[DATA SHOWN]
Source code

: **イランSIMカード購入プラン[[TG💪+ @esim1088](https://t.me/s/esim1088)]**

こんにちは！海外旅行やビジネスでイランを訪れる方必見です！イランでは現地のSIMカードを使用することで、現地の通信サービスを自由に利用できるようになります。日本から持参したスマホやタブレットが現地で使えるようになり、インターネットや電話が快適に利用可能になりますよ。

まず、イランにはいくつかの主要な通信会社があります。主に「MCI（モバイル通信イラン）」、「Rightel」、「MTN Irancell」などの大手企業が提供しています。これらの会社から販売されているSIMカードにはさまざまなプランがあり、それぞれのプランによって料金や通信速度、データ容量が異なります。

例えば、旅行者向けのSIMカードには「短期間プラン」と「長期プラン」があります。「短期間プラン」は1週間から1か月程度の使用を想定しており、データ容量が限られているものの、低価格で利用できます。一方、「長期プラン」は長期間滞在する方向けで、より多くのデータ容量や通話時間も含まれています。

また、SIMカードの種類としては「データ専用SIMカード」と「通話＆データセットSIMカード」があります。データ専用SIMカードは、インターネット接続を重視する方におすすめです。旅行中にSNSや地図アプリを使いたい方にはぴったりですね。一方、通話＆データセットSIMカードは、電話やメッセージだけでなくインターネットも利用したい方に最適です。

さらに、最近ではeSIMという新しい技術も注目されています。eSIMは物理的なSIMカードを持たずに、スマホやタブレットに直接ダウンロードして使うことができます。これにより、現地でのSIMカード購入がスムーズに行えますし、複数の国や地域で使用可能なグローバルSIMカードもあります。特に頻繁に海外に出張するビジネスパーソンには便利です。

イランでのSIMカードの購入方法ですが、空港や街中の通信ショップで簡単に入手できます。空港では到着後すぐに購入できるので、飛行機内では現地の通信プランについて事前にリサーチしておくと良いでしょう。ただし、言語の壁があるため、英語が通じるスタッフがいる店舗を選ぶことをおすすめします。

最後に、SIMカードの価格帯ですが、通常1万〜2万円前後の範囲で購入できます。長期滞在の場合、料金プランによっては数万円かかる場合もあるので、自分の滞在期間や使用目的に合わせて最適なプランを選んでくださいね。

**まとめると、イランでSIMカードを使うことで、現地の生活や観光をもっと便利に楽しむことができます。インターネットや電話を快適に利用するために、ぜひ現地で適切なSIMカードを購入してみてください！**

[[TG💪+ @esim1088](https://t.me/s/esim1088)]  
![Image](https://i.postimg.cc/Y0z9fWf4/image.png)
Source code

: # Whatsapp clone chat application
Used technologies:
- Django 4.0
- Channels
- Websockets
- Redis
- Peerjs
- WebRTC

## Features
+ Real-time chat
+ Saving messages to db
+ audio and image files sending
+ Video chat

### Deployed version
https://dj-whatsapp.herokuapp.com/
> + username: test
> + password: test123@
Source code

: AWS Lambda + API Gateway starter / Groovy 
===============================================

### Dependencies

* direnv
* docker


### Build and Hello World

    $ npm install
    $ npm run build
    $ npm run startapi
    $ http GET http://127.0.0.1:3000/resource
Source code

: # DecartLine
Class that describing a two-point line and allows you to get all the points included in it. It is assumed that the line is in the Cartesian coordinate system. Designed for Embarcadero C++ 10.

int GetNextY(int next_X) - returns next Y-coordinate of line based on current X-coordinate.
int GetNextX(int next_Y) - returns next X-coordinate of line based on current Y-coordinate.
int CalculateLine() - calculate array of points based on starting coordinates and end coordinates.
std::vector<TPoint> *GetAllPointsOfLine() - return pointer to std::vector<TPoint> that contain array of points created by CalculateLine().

[AIM OF THE EXERCISE] Count, in the data above, the lines that hold "returns". Return only that count.

[RESULT OF THIS TASK] 2